I find it hard to believe someone with ME/CFS on, say 1000 steps per day just around thier house, would not at least increase to about 4000 steps if they improve significantly and are able to go out more, even if they are doing more brain work.

The problem might come with milder ME/CFS if the pwME is already on 4 to 5 thousand steps per day on better days, as I probably was when my ME/CFS was mild and I was still working part time. Unless I restarted deliberately 'exercising' on getting better, my step count might not increase much.

Just stopping gettting PEM would increase average step count, eliminating all those days of being stuck in bed crashed.
I agree as a severe person who during bad months does 800 — 1500 steps a day, but when am in a good month (recently due to Botox for migraine helping me) can do 2000 to 3000 just around a two bedroom apartment and patio. You can increase steps a lot around the house without leaving when you feel a bit better just doing chores / organizing.
 
Do I understand their view correctly that Rituximab might work if applied long enough so that new plasma cells cannot be formed. If it is applied too briefly like in the phase III trial, the B-cells are targeted but the long-lived plasma cells might still be producing antibodies?
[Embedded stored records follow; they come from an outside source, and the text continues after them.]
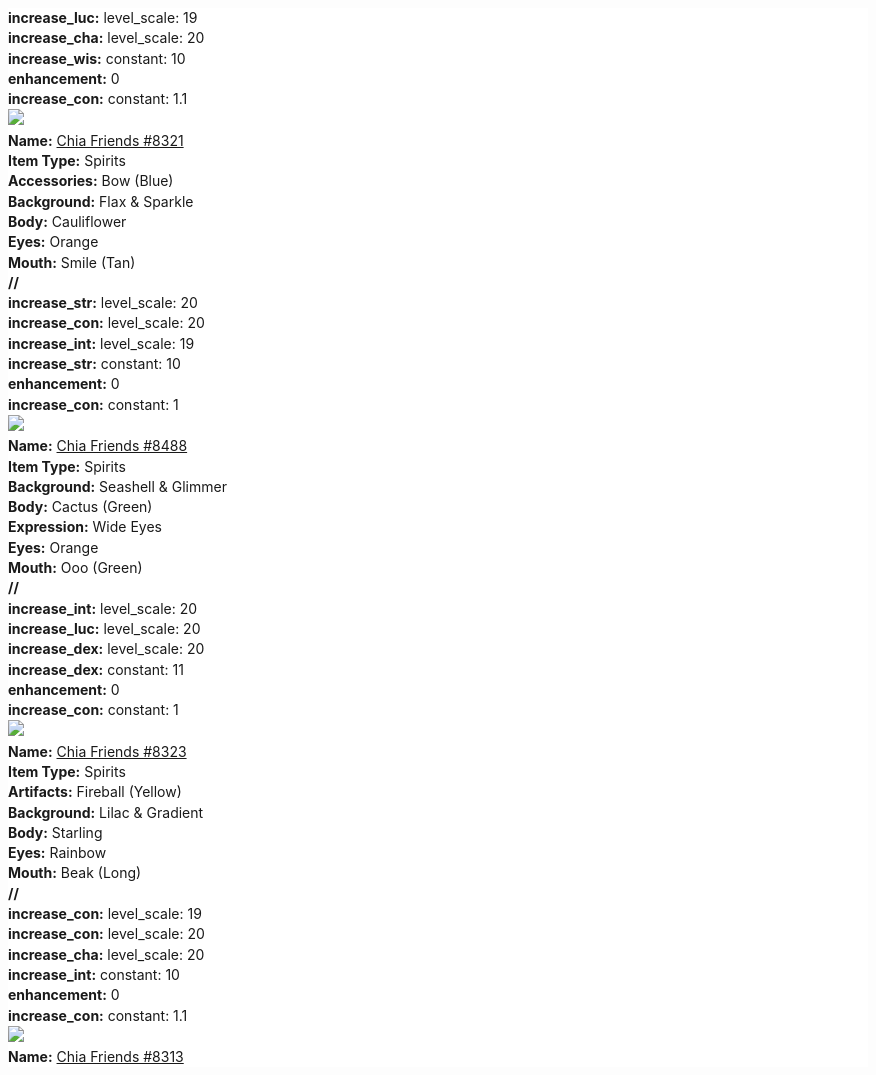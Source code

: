 <div><strong>increase_luc:</strong> level_scale: 19</div>
<div><strong>increase_cha:</strong> level_scale: 20</div>
<div><strong>increase_wis:</strong> constant: 10</div>
<div><strong>enhancement:</strong> 0</div>
<div><strong>increase_con:</strong> constant: 1.1</div>
</div>
<div class="item_thumbnail">
<a href="https://mintgarden.io/nfts/nft18mnmwv964hsk4kl89aw7mklrelk60xn0cpv2ydx6rthn6wavkxvsq49eya"><img loading="lazy" src="https://assets.mainnet.mintgarden.io/thumbnails/e9fbd4a67384771583fdb6109f5e05f430bc9d8ec4dc499807eb298ffa7306ca.png"></a>
<div><strong>Name:</strong> <a href="https://mintgarden.io/nfts/nft18mnmwv964hsk4kl89aw7mklrelk60xn0cpv2ydx6rthn6wavkxvsq49eya">Chia Friends #8321</a></div>
<div><strong>Item Type:</strong> Spirits</div>
<div><strong>Accessories:</strong> Bow (Blue)</div>
<div><strong>Background:</strong> Flax & Sparkle</div>
<div><strong>Body:</strong> Cauliflower</div>
<div><strong>Eyes:</strong> Orange</div>
<div><strong>Mouth:</strong> Smile (Tan)</div>
<div><strong>//</strong></div><div><strong>increase_str:</strong> level_scale: 20</div>
<div><strong>increase_con:</strong> level_scale: 20</div>
<div><strong>increase_int:</strong> level_scale: 19</div>
<div><strong>increase_str:</strong> constant: 10</div>
<div><strong>enhancement:</strong> 0</div>
<div><strong>increase_con:</strong> constant: 1</div>
</div>
<div class="item_thumbnail">
<a href="https://mintgarden.io/nfts/nft10ajlxckyczzzasyrqy0lzm4faxzhrgfjj6cuvugtwr0zfltkvcvsqm7dnd"><img loading="lazy" src="https://assets.mainnet.mintgarden.io/thumbnails/772753a545b05c4004d587b127ce0ba22589dc32ffb524ed6a8c77b15f111e29.png"></a>
<div><strong>Name:</strong> <a href="https://mintgarden.io/nfts/nft10ajlxckyczzzasyrqy0lzm4faxzhrgfjj6cuvugtwr0zfltkvcvsqm7dnd">Chia Friends #8488</a></div>
<div><strong>Item Type:</strong> Spirits</div>
<div><strong>Background:</strong> Seashell & Glimmer</div>
<div><strong>Body:</strong> Cactus (Green)</div>
<div><strong>Expression:</strong> Wide Eyes</div>
<div><strong>Eyes:</strong> Orange</div>
<div><strong>Mouth:</strong> Ooo (Green)</div>
<div><strong>//</strong></div><div><strong>increase_int:</strong> level_scale: 20</div>
<div><strong>increase_luc:</strong> level_scale: 20</div>
<div><strong>increase_dex:</strong> level_scale: 20</div>
<div><strong>increase_dex:</strong> constant: 11</div>
<div><strong>enhancement:</strong> 0</div>
<div><strong>increase_con:</strong> constant: 1</div>
</div>
<div class="item_thumbnail">
<a href="https://mintgarden.io/nfts/nft17ten5rwqj5vw3uya9kha5npqxcyaxw0p4umg6wtxwqwce7qz8k8qh3taj8"><img loading="lazy" src="https://assets.mainnet.mintgarden.io/thumbnails/df3d43aa623b521bad49df1a2755f90dd69c566841e91d68e781a70d471a7b6c.png"></a>
<div><strong>Name:</strong> <a href="https://mintgarden.io/nfts/nft17ten5rwqj5vw3uya9kha5npqxcyaxw0p4umg6wtxwqwce7qz8k8qh3taj8">Chia Friends #8323</a></div>
<div><strong>Item Type:</strong> Spirits</div>
<div><strong>Artifacts:</strong> Fireball (Yellow)</div>
<div><strong>Background:</strong> Lilac & Gradient</div>
<div><strong>Body:</strong> Starling</div>
<div><strong>Eyes:</strong> Rainbow</div>
<div><strong>Mouth:</strong> Beak (Long)</div>
<div><strong>//</strong></div><div><strong>increase_con:</strong> level_scale: 19</div>
<div><strong>increase_con:</strong> level_scale: 20</div>
<div><strong>increase_cha:</strong> level_scale: 20</div>
<div><strong>increase_int:</strong> constant: 10</div>
<div><strong>enhancement:</strong> 0</div>
<div><strong>increase_con:</strong> constant: 1.1</div>
</div>
<div class="item_thumbnail">
<a href="https://mintgarden.io/nfts/nft1p766gsl5qyenprx45jgd6lg35304fmuqak8cf42xs6q5ywjxf6aqtqep99"><img loading="lazy" src="https://assets.mainnet.mintgarden.io/thumbnails/4da2a4a4d8007b1a05cf1c8811648cf603fa17e4ec2bb6075619d0a8f38d38a2.png"></a>
<div><strong>Name:</strong> <a href="https://mintgarden.io/nfts/nft1p766gsl5qyenprx45jgd6lg35304fmuqak8cf42xs6q5ywjxf6aqtqep99">Chia Friends #8313</a></div>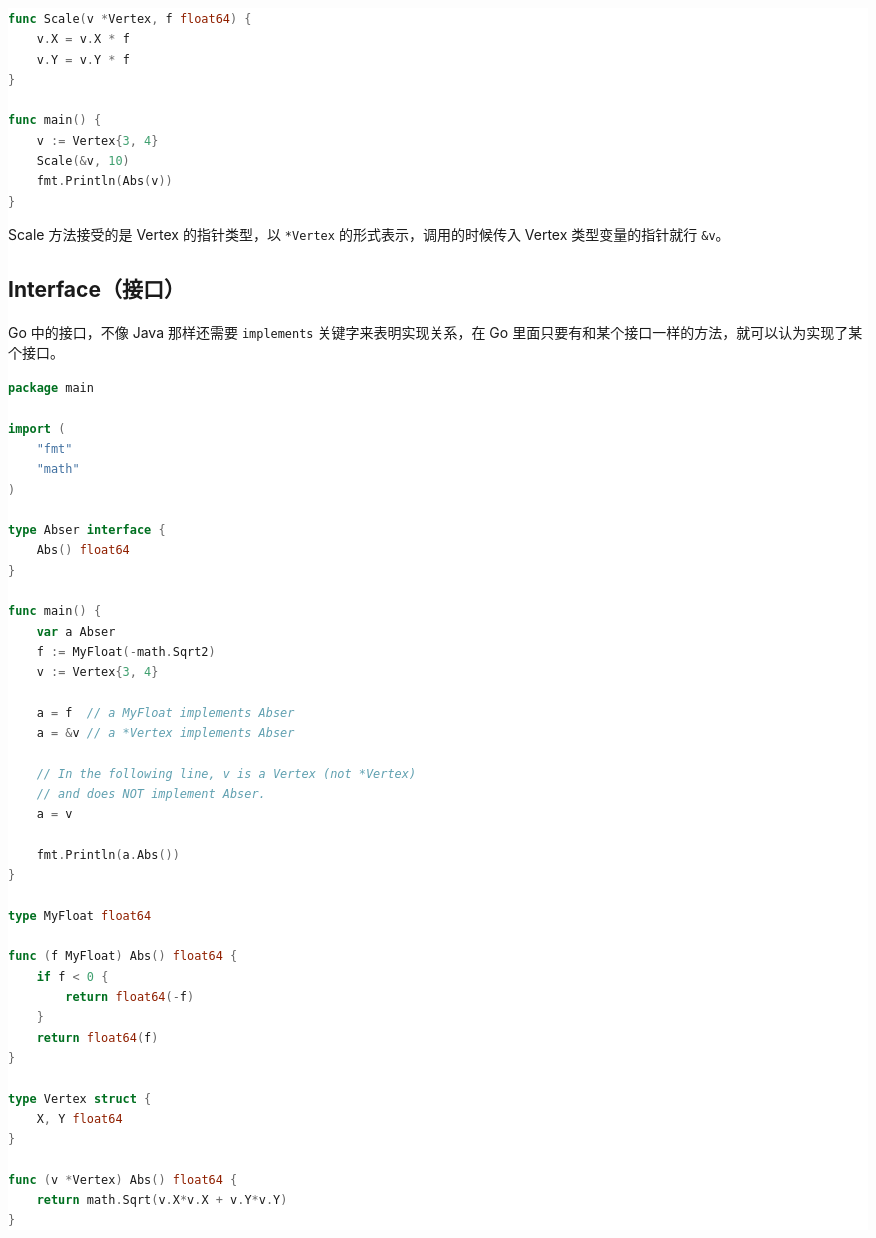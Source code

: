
 ```go
func Scale(v *Vertex, f float64) {
    v.X = v.X * f
    v.Y = v.Y * f
}

func main() {
    v := Vertex{3, 4}
    Scale(&v, 10)
    fmt.Println(Abs(v))
}
```

Scale 方法接受的是 Vertex 的指针类型，以 `*Vertex` 的形式表示，调用的时候传入 Vertex 类型变量的指针就行 `&v`。

## Interface（接口）

Go 中的接口，不像 Java 那样还需要 `implements` 关键字来表明实现关系，在 Go 里面只要有和某个接口一样的方法，就可以认为实现了某个接口。

```go
package main

import (
    "fmt"
    "math"
)

type Abser interface {
    Abs() float64
}

func main() {
    var a Abser
    f := MyFloat(-math.Sqrt2)
    v := Vertex{3, 4}

    a = f  // a MyFloat implements Abser
    a = &v // a *Vertex implements Abser

    // In the following line, v is a Vertex (not *Vertex)
    // and does NOT implement Abser.
    a = v

    fmt.Println(a.Abs())
}

type MyFloat float64

func (f MyFloat) Abs() float64 {
    if f < 0 {
        return float64(-f)
    }
    return float64(f)
}

type Vertex struct {
    X, Y float64
}

func (v *Vertex) Abs() float64 {
    return math.Sqrt(v.X*v.X + v.Y*v.Y)
}
```
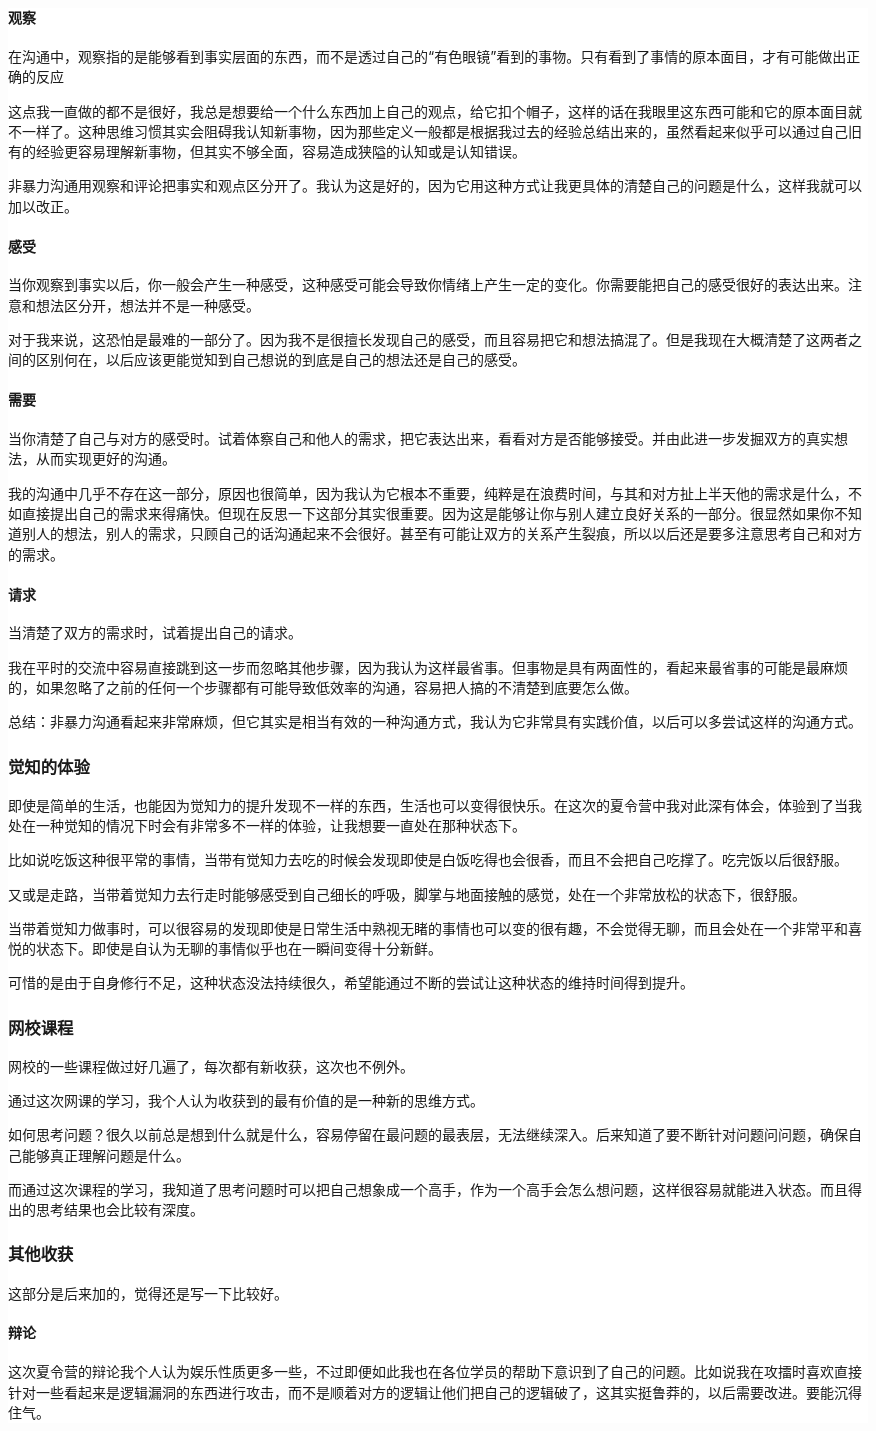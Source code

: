 #### 观察

在沟通中，观察指的是能够看到事实层面的东西，而不是透过自己的“有色眼镜”看到的事物。只有看到了事情的原本面目，才有可能做出正确的反应

这点我一直做的都不是很好，我总是想要给一个什么东西加上自己的观点，给它扣个帽子，这样的话在我眼里这东西可能和它的原本面目就不一样了。这种思维习惯其实会阻碍我认知新事物，因为那些定义一般都是根据我过去的经验总结出来的，虽然看起来似乎可以通过自己旧有的经验更容易理解新事物，但其实不够全面，容易造成狭隘的认知或是认知错误。

非暴力沟通用观察和评论把事实和观点区分开了。我认为这是好的，因为它用这种方式让我更具体的清楚自己的问题是什么，这样我就可以加以改正。

#### 感受

当你观察到事实以后，你一般会产生一种感受，这种感受可能会导致你情绪上产生一定的变化。你需要能把自己的感受很好的表达出来。注意和想法区分开，想法并不是一种感受。

对于我来说，这恐怕是最难的一部分了。因为我不是很擅长发现自己的感受，而且容易把它和想法搞混了。但是我现在大概清楚了这两者之间的区别何在，以后应该更能觉知到自己想说的到底是自己的想法还是自己的感受。

#### 需要

当你清楚了自己与对方的感受时。试着体察自己和他人的需求，把它表达出来，看看对方是否能够接受。并由此进一步发掘双方的真实想法，从而实现更好的沟通。

我的沟通中几乎不存在这一部分，原因也很简单，因为我认为它根本不重要，纯粹是在浪费时间，与其和对方扯上半天他的需求是什么，不如直接提出自己的需求来得痛快。但现在反思一下这部分其实很重要。因为这是能够让你与别人建立良好关系的一部分。很显然如果你不知道别人的想法，别人的需求，只顾自己的话沟通起来不会很好。甚至有可能让双方的关系产生裂痕，所以以后还是要多注意思考自己和对方的需求。

#### 请求

当清楚了双方的需求时，试着提出自己的请求。

我在平时的交流中容易直接跳到这一步而忽略其他步骤，因为我认为这样最省事。但事物是具有两面性的，看起来最省事的可能是最麻烦的，如果忽略了之前的任何一个步骤都有可能导致低效率的沟通，容易把人搞的不清楚到底要怎么做。

总结：非暴力沟通看起来非常麻烦，但它其实是相当有效的一种沟通方式，我认为它非常具有实践价值，以后可以多尝试这样的沟通方式。

### 觉知的体验

即使是简单的生活，也能因为觉知力的提升发现不一样的东西，生活也可以变得很快乐。在这次的夏令营中我对此深有体会，体验到了当我处在一种觉知的情况下时会有非常多不一样的体验，让我想要一直处在那种状态下。

比如说吃饭这种很平常的事情，当带有觉知力去吃的时候会发现即使是白饭吃得也会很香，而且不会把自己吃撑了。吃完饭以后很舒服。

又或是走路，当带着觉知力去行走时能够感受到自己细长的呼吸，脚掌与地面接触的感觉，处在一个非常放松的状态下，很舒服。

当带着觉知力做事时，可以很容易的发现即使是日常生活中熟视无睹的事情也可以变的很有趣，不会觉得无聊，而且会处在一个非常平和喜悦的状态下。即使是自认为无聊的事情似乎也在一瞬间变得十分新鲜。

可惜的是由于自身修行不足，这种状态没法持续很久，希望能通过不断的尝试让这种状态的维持时间得到提升。

### 网校课程

网校的一些课程做过好几遍了，每次都有新收获，这次也不例外。

通过这次网课的学习，我个人认为收获到的最有价值的是一种新的思维方式。

如何思考问题？很久以前总是想到什么就是什么，容易停留在最问题的最表层，无法继续深入。后来知道了要不断针对问题问问题，确保自己能够真正理解问题是什么。

而通过这次课程的学习，我知道了思考问题时可以把自己想象成一个高手，作为一个高手会怎么想问题，这样很容易就能进入状态。而且得出的思考结果也会比较有深度。

### 其他收获

这部分是后来加的，觉得还是写一下比较好。

#### 辩论

这次夏令营的辩论我个人认为娱乐性质更多一些，不过即便如此我也在各位学员的帮助下意识到了自己的问题。比如说我在攻擂时喜欢直接针对一些看起来是逻辑漏洞的东西进行攻击，而不是顺着对方的逻辑让他们把自己的逻辑破了，这其实挺鲁莽的，以后需要改进。要能沉得住气。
Roughly yes, I think. But plasma cells can last for years and IgG levels stay normal without any replacement in the context of rituximab.
So maybe high baseline IgG4, like high NK cells, might be an indicator of who will respond.
Yes, like the NK finding this is very intriguing - a subset with 4x higher IgG4 respond.
 
I find it hard to believe someone with ME/CFS on, say 1000 steps per day just around thier house, would not at least increase to about 4000 steps if they improve significantly and are able to go out more, even if they are doing more brain work.

The problem might come with milder ME/CFS if the pwME is already on 4 to 5 thousand steps per day on better days, as I probably was when my ME/CFS was mild and I was still working part time. Unless I restarted deliberately 'exercising' on getting better, my step count might not increase much.

Just stopping gettting PEM would increase average step count, eliminating all those days of being stuck in bed crashed.
If I work at home I probably only do 1000 or 1500 steps per day. I was thinking in terms of smaller improvements and where energy gets spent.